DIRECTIONS
The word "make": say how many lines of the data below contain it, and give the number alone.

GIVEN RECORDS
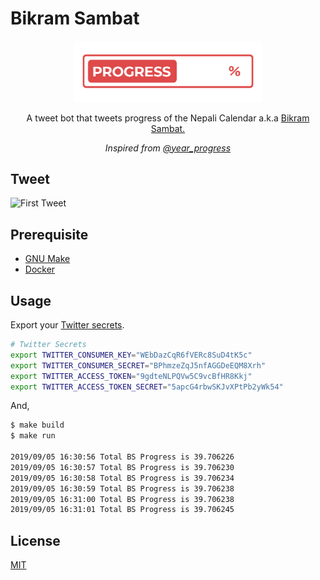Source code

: # Bikram Sambat

<div align="center">
  <img width="300" src="logo.png" alt="Bikram Sambat Progress">

  <p>A tweet bot that tweets progress of the Nepali Calendar a.k.a <a href="https://en.wikipedia.org/wiki/Vikram_Samvat">Bikram Sambat.</a></p>
  <p><em>Inspired from <a href="https://twitter.com/year_progress">@year_progress</a></em></p>
</div>

## Tweet

![First Tweet](https://i.imgur.com/WFtMHc1.png)

## Prerequisite

- [GNU Make](https://ftp.gnu.org/old-gnu/Manuals/make-3.79.1/html_chapter/make_1.html)
- [Docker](https://docs.docker.com/install/)

## Usage

Export your [Twitter secrets](https://developer.twitter.com).

```bash
# Twitter Secrets
export TWITTER_CONSUMER_KEY="WEbDazCqR6fVERc8SuD4tK5c"
export TWITTER_CONSUMER_SECRET="BPhmzeZqJ5nfAGGDeEQM8Xrh"
export TWITTER_ACCESS_TOKEN="9gdteNLPQVw5C9vcBfHR8Kkj"
export TWITTER_ACCESS_TOKEN_SECRET="5apcG4rbwSKJvXPtPb2yWk54"
```

And,

```bash
$ make build
$ make run

2019/09/05 16:30:56 Total BS Progress is 39.706226
2019/09/05 16:30:57 Total BS Progress is 39.706230
2019/09/05 16:30:58 Total BS Progress is 39.706234
2019/09/05 16:30:59 Total BS Progress is 39.706238
2019/09/05 16:31:00 Total BS Progress is 39.706238
2019/09/05 16:31:01 Total BS Progress is 39.706245
```

## License

[MIT](LICENSE)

RESPONSE FOR THIS EXERCISE
3